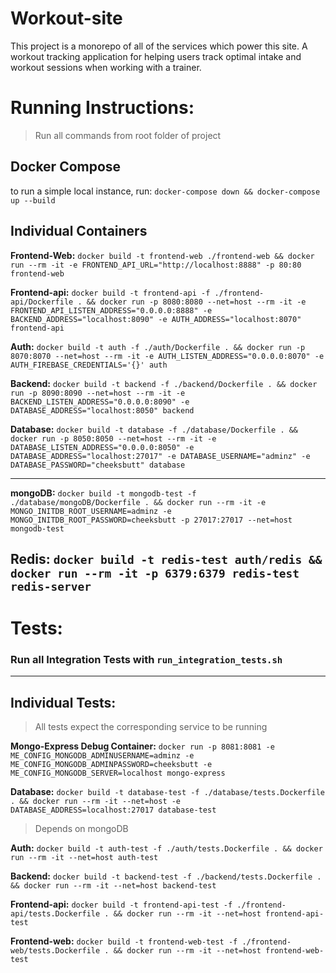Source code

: # Workout-site

This project is a monorepo of all of the services which power this site. 
A workout tracking application for helping users track optimal intake and workout sessions when working with a trainer.


# Running Instructions:
> Run all commands from root folder of project  

## Docker Compose
to run a simple local instance, run: `docker-compose down && docker-compose up --build`  


## Individual Containers
**Frontend-Web:** `docker build -t frontend-web ./frontend-web && docker run --rm -it -e FRONTEND_API_URL="http://localhost:8888" -p 80:80 frontend-web`

**Frontend-api:** `docker build -t frontend-api -f ./frontend-api/Dockerfile . && docker run -p 8080:8080 --net=host --rm -it -e FRONTEND_API_LISTEN_ADDRESS="0.0.0.0:8888" -e BACKEND_ADDRESS="localhost:8090" -e AUTH_ADDRESS="localhost:8070" frontend-api`

<!-- FIXME: update this command env vars -->
**Auth:** `docker build -t auth -f ./auth/Dockerfile . && docker run -p 8070:8070 --net=host --rm -it -e AUTH_LISTEN_ADDRESS="0.0.0.0:8070" -e AUTH_FIREBASE_CREDENTIALS='{}' auth`

**Backend:** `docker build -t backend -f ./backend/Dockerfile . && docker run -p 8090:8090 --net=host --rm -it -e BACKEND_LISTEN_ADDRESS="0.0.0.0:8090" -e DATABASE_ADDRESS="localhost:8050" backend`

**Database:** `docker build -t database -f ./database/Dockerfile . && docker run -p 8050:8050 --net=host --rm -it -e DATABASE_LISTEN_ADDRESS="0.0.0.0:8050" -e DATABASE_ADDRESS="localhost:27017" -e DATABASE_USERNAME="adminz" -e DATABASE_PASSWORD="cheeksbutt" database`

---
**mongoDB:** `docker build -t mongodb-test -f ./database/mongoDB/Dockerfile . && docker run --rm -it -e MONGO_INITDB_ROOT_USERNAME=adminz -e MONGO_INITDB_ROOT_PASSWORD=cheeksbutt -p 27017:27017 --net=host mongodb-test`

**Redis:** `docker build -t redis-test auth/redis && docker run --rm -it -p 6379:6379 redis-test redis-server`
---

# Tests:
### Run all Integration Tests with `run_integration_tests.sh`  

---
## Individual Tests:
> All tests expect the corresponding service to be running

**Mongo-Express Debug Container:** `docker run -p 8081:8081 -e ME_CONFIG_MONGODB_ADMINUSERNAME=adminz -e ME_CONFIG_MONGODB_ADMINPASSWORD=cheeksbutt -e ME_CONFIG_MONGODB_SERVER=localhost mongo-express`

**Database:** `docker build -t database-test -f ./database/tests.Dockerfile . && docker run --rm -it --net=host -e DATABASE_ADDRESS=localhost:27017 database-test`  
> Depends on mongoDB

**Auth:** `docker build -t auth-test -f ./auth/tests.Dockerfile . && docker run --rm -it --net=host auth-test`  

**Backend:** `docker build -t backend-test -f ./backend/tests.Dockerfile . && docker run --rm -it --net=host backend-test`

**Frontend-api:** `docker build -t frontend-api-test -f ./frontend-api/tests.Dockerfile . && docker run --rm -it --net=host frontend-api-test`  

**Frontend-web:** `docker build -t frontend-web-test -f ./frontend-web/tests.Dockerfile . && docker run --rm -it --net=host frontend-web-test` 
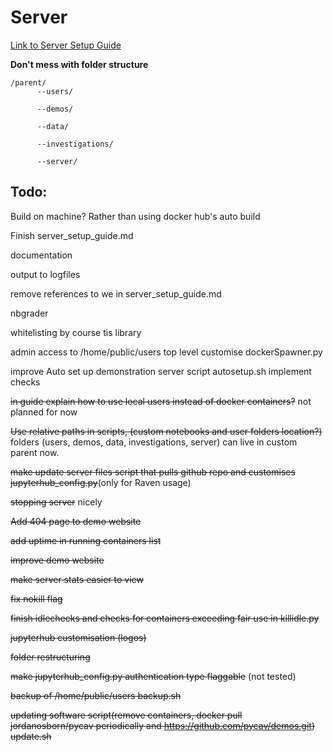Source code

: # Server

[Link to Server Setup Guide](https://github.com/PyCav/Server/blob/master/server_setup_guide.md)

**Don't mess with folder structure** 

    /parent/
          --users/
                                      
          --demos/
                                      
          --data/
                                      
          --investigations/
                                      
          --server/


## Todo:

Build on machine? Rather than using docker hub's auto build

Finish server_setup_guide.md

documentation

output to logfiles

remove references to we in server_setup_guide.md

nbgrader

whitelisting by course tis library

admin access to /home/public/users top level customise dockerSpawner.py

improve Auto set up demonstration server script autosetup.sh implement checks

~~in guide explain how to use local users instead of docker containers?~~ not planned for now

~~Use relative paths in scripts, (custom notebooks and user folders location?)~~ folders (users, demos, data, investigations, server) can live in custom parent now.

~~make update server files script that pulls github repo and customises jupyterhub_config.py~~(only for Raven usage)

~~stopping server~~ nicely 

~~Add 404 page to demo website~~

~~add uptime in running containers list~~

~~improve demo website~~

~~make server stats easier to view~~

~~fix nokill flag~~

~~finish idlechecks and checks for containers exceeding fair use in killidle.py~~

~~jupyterhub customisation (logos)~~

~~folder restructuring~~

~~make jupyterhub_config.py authentication type flaggable~~ (not tested)

~~backup of /home/public/users backup.sh~~

~~updating software script(remove containers, docker pull jordanosborn/pycav periodically and https://github.com/pycav/demos.git) update.sh~~




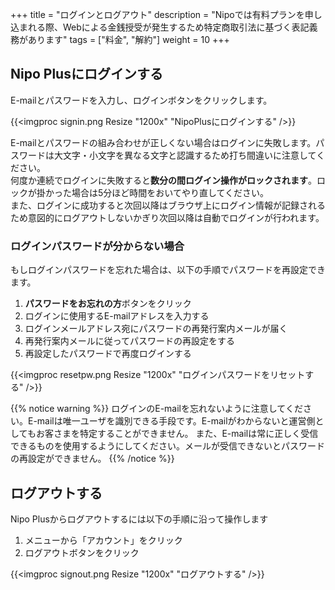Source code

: +++
title = "ログインとログアウト"
description = "Nipoでは有料プランを申し込まれる際、Webによる金銭授受が発生するため特定商取引法に基づく表記義務があります"
tags = ["料金", "解約"]
weight = 10
+++

## Nipo Plusにログインする


E-mailとパスワードを入力し、ログインボタンをクリックします。

{{<imgproc signin.png Resize "1200x" "NipoPlusにログインする" />}}

E-mailとパスワードの組み合わせが正しくない場合はログインに失敗します。パスワードは大文字・小文字を異なる文字と認識するため打ち間違いに注意してください。  
何度か連続でログインに失敗すると**数分の間ログイン操作がロックされます**。ロックが掛かった場合は5分ほど時間をおいてやり直してください。  
また、ログインに成功すると次回以降はブラウザ上にログイン情報が記録されるため意図的にログアウトしないかぎり次回以降は自動でログインが行われます。


### ログインパスワードが分からない場合


もしログインパスワードを忘れた場合は、以下の手順でパスワードを再設定できます。

1. **パスワードをお忘れの方**ボタンをクリック
1. ログインに使用するE-mailアドレスを入力する
1. ログインメールアドレス宛にパスワードの再発行案内メールが届く
1. 再発行案内メールに従ってパスワードの再設定をする
1. 再設定したパスワードで再度ログインする


{{<imgproc resetpw.png Resize "1200x" "ログインパスワードをリセットする" />}}

{{% notice warning %}}
ログインのE-mailを忘れないように注意してください。E-mailは唯一ユーザを識別できる手段です。E-mailがわからないと運営側としてもお客さまを特定することができません。 
また、E-mailは常に正しく受信できるものを使用するようにしてください。メールが受信できないとパスワードの再設定ができません。 
{{% /notice %}}


## ログアウトする

Nipo Plusからログアウトするには以下の手順に沿って操作します

1. メニューから「アカウント」をクリック
1. ログアウトボタンをクリック

{{<imgproc signout.png Resize "1200x" "ログアウトする" />}}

Task: Gather every line from the listing above in which the word "checks" appears.

Completed exercise:
improve Auto set up demonstration server script autosetup.sh implement checks
~~finish idlechecks and checks for containers exceeding fair use in killidle.py~~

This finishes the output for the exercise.